Preparation of antibodies and preparation of standards: There are two options for the preparation of antibodies. One is to ferment and purify the host cells according to the established production process, and then immunize the animals with the obtained HCP protein to prepare antibodies; the other option is to remove the antibodies from the host cell stock solution obtained by the process and then immunize the animals. The preparation of standards can be transformed into host cells using empty plasmids, and fermented and purified according to the established production process.
Downstream purification: Generally, the recovery of recombinant products expressed in cultured cell systems begins with the harvesting of cell culture fluid (HCCF), followed by a series of downstream processing (DSP) steps. These DSP steps not only allow product recovery, but also emphasize the removal of process-related impurities (including HCP) and product-related impurities (such as aggregates). The final result is a recombinant protein with an HCP level of less than 100 ppm and a high molecular weight immunogenic aggregate of less than 5%.
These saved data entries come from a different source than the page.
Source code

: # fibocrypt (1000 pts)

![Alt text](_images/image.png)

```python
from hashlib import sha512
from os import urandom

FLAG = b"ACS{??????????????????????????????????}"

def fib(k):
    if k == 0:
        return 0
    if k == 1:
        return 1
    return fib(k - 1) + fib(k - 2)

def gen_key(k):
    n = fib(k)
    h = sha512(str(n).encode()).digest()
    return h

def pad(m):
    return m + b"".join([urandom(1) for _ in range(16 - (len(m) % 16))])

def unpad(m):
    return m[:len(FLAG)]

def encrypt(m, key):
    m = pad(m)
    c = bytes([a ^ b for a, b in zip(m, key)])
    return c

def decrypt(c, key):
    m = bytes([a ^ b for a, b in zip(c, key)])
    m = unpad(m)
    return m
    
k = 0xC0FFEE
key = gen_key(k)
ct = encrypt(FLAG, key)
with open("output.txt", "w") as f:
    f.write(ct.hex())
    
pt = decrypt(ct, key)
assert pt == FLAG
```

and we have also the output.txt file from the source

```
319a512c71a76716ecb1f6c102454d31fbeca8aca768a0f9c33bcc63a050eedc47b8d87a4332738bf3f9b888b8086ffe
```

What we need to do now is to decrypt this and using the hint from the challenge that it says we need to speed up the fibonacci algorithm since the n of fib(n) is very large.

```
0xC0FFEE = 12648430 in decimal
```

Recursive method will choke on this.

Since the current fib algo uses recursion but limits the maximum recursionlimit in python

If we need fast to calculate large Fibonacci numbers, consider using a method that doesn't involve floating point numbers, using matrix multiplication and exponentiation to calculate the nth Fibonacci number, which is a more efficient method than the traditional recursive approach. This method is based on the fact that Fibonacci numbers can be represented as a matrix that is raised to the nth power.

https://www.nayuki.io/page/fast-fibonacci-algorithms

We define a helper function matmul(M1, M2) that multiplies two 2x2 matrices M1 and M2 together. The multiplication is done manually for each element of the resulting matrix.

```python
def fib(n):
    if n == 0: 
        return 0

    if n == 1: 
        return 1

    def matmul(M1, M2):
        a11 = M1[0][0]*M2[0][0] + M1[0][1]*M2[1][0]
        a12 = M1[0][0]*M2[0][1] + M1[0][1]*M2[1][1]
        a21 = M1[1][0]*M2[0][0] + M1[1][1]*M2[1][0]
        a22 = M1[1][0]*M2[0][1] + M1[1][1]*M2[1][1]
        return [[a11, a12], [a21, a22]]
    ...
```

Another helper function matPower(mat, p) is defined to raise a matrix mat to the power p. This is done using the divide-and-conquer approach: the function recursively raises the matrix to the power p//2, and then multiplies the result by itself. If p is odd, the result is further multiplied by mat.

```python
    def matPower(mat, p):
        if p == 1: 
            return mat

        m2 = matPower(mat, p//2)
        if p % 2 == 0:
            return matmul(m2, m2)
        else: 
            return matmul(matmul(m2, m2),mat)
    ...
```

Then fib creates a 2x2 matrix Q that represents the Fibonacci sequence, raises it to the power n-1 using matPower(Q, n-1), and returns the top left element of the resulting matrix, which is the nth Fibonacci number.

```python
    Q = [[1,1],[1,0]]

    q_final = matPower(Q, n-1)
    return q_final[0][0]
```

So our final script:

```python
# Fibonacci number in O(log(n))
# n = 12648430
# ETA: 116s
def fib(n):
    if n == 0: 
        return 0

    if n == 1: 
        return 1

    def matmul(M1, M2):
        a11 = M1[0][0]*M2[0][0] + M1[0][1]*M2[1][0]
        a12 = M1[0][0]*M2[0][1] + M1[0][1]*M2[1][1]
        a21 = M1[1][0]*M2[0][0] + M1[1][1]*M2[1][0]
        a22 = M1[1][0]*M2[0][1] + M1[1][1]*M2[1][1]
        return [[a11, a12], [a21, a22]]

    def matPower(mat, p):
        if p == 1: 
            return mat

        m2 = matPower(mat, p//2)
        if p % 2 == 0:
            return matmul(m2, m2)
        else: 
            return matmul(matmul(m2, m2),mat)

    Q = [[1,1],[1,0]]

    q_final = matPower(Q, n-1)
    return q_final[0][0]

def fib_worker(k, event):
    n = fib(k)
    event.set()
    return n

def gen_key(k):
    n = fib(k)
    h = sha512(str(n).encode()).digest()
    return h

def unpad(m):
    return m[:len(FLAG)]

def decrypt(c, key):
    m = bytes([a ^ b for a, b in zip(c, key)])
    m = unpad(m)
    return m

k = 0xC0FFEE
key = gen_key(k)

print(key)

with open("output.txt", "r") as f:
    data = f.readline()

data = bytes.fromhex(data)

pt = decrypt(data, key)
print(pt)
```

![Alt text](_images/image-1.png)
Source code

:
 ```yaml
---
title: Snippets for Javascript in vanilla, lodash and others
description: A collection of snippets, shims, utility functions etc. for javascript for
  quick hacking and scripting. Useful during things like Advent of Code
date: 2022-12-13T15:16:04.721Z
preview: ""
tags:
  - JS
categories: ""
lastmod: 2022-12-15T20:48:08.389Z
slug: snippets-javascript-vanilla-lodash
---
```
HCP characterization and quantification: The most widely used method for HCP characterization and quantification is enzyme-linked immunosorbent assay (ELISA); with the development of proteomics technology, orthogonal methods relative to ELISA, such as two-dimensional fluorescence difference electrophoresis (2D-DIGE), liquid chromatography-mass spectrometry (LC-MS) and other mass spectrometry technologies can be used for HCP characterization and analysis, and can more objectively and comprehensively verify the specificity of HCP ELISA detection and the actual HCP coverage. Now, taking 2D-DIGE technology as an example, the HCP detection steps are summarized: take two identical gels to perform two-dimensional electrophoresis on the same purified HCP sample, one of which is used for immunoblotting experiment, transfer HCP protein in the gel to the membrane, and then incubate and bind with HCP antibody, wash and scan by ECL or fluorescence, etc.; the other is scanned by silver staining; the protein spots in the two gels are matched and analyzed in a dedicated analysis software, and the coverage results are calculated.